** WHAT THIS TASK INVOLVES **
Go through the following data and transcribe exactly the stretch of lines from the one holding "exercise. The four" to the one holding "cases). The remaining", both included.
*** Opening of PROVIDED RECORDS ***
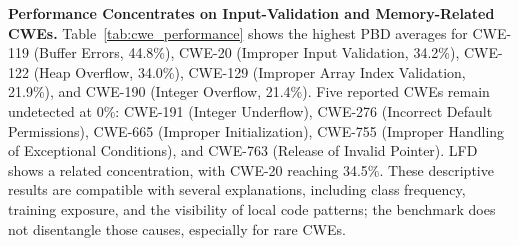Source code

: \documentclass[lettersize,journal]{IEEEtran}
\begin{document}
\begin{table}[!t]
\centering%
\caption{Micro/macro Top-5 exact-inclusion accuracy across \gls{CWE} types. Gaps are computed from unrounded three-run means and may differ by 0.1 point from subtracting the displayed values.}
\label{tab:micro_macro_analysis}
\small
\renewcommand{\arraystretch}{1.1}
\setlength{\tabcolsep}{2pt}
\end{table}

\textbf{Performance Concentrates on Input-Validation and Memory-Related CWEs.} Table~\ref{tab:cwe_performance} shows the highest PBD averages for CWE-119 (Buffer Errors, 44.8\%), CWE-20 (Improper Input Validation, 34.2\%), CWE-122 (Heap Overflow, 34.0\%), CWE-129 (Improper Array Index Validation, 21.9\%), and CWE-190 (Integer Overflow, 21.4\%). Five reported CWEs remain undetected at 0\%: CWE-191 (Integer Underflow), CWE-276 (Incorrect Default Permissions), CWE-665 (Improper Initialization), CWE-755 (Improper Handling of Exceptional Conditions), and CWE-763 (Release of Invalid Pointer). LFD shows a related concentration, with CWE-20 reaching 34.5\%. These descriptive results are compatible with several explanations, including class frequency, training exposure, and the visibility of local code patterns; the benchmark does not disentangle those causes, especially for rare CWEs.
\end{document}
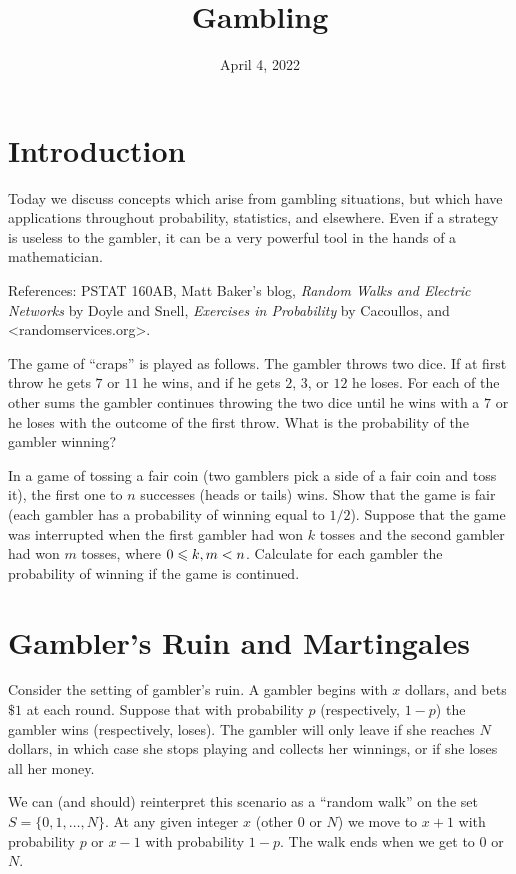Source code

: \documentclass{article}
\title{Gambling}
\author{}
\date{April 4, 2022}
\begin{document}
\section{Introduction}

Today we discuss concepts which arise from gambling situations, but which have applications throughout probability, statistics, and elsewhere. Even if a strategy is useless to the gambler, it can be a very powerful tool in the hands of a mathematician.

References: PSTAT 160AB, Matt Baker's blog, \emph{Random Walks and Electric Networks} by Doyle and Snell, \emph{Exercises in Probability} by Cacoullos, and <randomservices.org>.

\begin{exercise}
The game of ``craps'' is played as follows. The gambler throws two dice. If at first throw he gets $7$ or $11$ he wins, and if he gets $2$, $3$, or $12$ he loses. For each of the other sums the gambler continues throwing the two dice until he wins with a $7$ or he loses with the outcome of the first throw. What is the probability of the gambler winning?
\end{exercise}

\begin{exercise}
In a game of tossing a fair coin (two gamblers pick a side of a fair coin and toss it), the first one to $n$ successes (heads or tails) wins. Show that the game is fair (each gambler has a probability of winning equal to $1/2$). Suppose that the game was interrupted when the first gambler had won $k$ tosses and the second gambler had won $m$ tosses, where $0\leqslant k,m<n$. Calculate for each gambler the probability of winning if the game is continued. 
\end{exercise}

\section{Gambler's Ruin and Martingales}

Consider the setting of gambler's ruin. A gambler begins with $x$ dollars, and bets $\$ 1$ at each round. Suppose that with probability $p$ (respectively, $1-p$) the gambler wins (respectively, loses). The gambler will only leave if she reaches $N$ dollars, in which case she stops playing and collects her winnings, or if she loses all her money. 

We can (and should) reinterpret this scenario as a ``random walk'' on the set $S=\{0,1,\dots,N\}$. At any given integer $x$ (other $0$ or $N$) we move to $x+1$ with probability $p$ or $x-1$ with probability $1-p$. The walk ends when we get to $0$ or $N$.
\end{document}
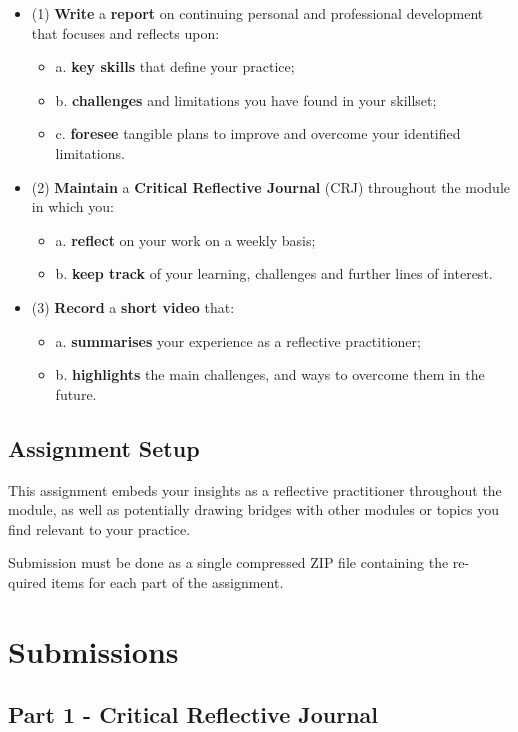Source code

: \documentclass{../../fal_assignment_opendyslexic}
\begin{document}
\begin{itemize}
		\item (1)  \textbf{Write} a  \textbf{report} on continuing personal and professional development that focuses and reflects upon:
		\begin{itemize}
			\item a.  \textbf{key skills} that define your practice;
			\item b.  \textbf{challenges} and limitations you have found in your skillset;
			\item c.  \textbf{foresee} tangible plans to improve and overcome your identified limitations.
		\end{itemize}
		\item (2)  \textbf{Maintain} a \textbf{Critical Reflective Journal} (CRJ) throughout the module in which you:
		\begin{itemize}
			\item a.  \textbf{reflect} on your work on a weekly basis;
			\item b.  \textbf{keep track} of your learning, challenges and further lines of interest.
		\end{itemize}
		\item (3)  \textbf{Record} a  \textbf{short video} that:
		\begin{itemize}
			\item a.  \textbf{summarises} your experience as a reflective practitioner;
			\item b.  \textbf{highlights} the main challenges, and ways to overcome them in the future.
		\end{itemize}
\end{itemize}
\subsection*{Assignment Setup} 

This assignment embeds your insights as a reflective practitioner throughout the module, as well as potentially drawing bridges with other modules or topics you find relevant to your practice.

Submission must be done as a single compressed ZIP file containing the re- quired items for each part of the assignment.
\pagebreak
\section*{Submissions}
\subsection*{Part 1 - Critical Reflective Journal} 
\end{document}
*** Close of PROVIDED RECORDS ***
*** Opening of PROVIDED RECORDS ***
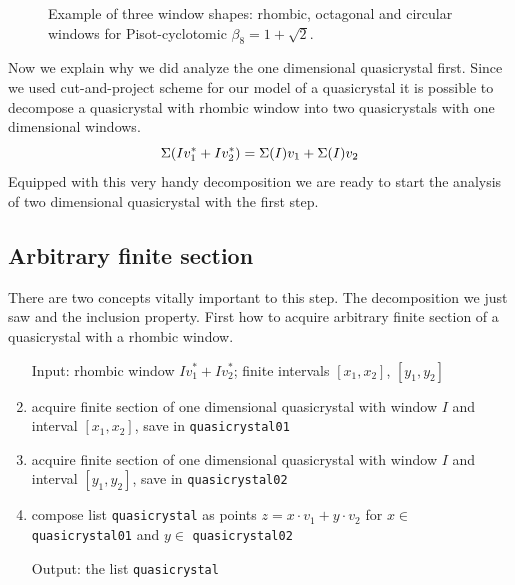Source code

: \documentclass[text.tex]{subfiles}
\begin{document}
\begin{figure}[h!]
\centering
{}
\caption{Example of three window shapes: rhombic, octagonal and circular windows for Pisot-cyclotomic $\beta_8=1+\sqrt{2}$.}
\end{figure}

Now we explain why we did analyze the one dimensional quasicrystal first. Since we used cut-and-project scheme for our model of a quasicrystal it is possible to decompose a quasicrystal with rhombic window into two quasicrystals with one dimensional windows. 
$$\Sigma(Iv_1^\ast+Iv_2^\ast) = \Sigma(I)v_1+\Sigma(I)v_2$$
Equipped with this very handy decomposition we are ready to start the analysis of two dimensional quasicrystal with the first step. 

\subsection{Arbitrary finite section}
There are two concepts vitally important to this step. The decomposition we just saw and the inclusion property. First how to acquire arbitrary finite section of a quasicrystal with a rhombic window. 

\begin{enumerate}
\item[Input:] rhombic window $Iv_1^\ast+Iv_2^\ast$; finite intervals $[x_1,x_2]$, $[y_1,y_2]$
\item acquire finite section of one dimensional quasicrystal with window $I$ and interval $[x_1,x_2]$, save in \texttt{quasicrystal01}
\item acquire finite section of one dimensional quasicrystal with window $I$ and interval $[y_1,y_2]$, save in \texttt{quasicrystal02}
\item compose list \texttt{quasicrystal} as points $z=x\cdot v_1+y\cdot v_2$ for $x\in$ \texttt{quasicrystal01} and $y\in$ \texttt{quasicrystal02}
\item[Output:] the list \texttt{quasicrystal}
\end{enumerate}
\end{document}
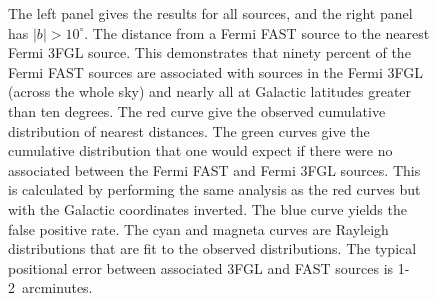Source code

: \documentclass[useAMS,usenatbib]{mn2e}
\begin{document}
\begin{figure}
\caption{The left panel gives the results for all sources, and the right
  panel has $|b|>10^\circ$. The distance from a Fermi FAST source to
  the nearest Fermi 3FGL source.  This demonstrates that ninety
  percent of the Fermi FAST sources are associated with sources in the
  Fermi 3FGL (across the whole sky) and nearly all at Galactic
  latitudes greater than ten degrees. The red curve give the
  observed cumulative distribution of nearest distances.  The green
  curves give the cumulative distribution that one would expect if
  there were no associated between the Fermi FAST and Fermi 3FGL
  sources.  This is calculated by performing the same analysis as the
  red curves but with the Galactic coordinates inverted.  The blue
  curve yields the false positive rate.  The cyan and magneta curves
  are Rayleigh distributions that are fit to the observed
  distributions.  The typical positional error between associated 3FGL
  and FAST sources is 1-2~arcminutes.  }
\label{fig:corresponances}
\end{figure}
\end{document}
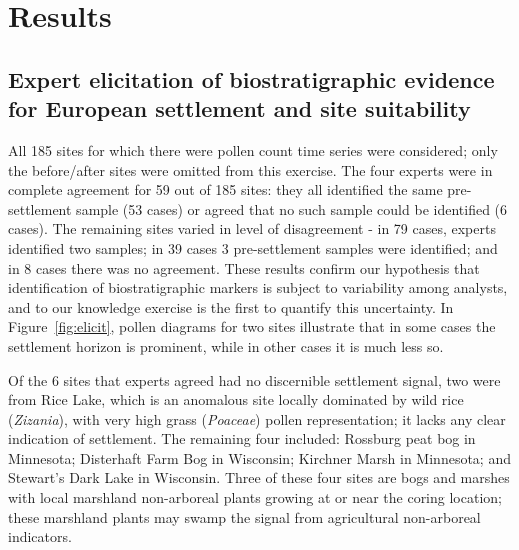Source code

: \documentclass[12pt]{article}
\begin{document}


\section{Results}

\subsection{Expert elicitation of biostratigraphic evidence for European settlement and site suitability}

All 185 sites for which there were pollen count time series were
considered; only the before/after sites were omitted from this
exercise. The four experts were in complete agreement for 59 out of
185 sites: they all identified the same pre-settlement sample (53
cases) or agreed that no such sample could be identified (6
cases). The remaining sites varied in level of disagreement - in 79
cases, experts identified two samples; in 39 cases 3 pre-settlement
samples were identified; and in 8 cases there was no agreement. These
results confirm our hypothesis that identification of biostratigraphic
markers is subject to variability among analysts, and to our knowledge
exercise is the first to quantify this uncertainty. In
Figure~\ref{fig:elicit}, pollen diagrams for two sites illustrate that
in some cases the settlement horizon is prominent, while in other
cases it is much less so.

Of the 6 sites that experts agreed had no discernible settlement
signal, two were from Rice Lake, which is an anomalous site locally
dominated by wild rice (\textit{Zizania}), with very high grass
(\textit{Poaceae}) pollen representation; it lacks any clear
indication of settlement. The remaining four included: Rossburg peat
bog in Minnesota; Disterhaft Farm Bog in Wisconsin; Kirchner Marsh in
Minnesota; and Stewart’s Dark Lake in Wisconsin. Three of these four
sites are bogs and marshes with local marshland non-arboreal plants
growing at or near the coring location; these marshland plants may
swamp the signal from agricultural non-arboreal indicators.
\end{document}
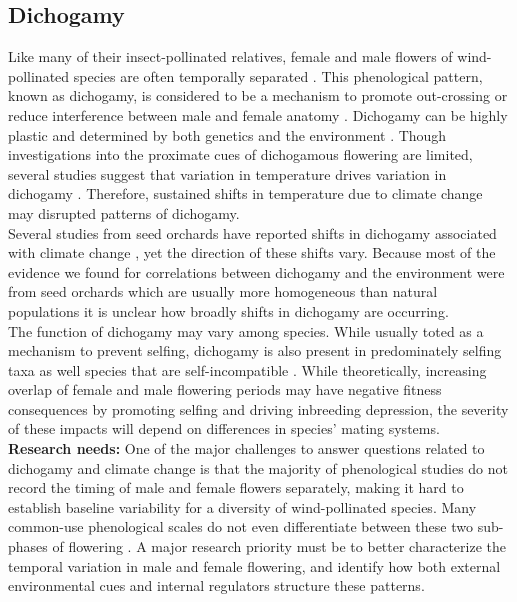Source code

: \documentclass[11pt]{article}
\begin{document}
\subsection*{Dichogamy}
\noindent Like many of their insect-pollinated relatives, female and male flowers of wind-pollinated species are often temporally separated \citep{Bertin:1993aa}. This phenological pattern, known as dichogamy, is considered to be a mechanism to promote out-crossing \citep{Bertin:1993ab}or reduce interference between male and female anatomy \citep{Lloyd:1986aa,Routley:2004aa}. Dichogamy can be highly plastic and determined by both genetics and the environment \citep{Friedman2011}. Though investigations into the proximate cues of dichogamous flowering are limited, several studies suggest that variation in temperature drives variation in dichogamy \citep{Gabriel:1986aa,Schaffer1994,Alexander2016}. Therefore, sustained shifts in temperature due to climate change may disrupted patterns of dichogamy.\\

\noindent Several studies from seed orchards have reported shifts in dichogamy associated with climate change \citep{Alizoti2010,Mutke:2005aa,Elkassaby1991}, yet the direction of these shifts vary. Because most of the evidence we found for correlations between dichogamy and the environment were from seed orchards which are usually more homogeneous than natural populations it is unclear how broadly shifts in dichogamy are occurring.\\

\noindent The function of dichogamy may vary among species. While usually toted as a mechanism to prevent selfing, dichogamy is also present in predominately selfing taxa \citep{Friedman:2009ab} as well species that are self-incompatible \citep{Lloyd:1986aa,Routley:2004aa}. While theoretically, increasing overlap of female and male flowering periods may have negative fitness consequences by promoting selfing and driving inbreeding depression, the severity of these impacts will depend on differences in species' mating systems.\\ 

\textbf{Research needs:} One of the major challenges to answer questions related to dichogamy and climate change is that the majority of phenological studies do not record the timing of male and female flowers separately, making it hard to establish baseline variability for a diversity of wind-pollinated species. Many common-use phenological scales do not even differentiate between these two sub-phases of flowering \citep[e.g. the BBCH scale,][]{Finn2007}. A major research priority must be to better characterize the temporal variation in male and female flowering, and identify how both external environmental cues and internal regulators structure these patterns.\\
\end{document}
*** Close of PROVIDED RECORDS ***
** RESPONSE TO THE TASK **
exercise. The four experts were in complete agreement for 59 out of
185 sites: they all identified the same pre-settlement sample (53
cases) or agreed that no such sample could be identified (6
cases). The remaining sites varied in level of disagreement - in 79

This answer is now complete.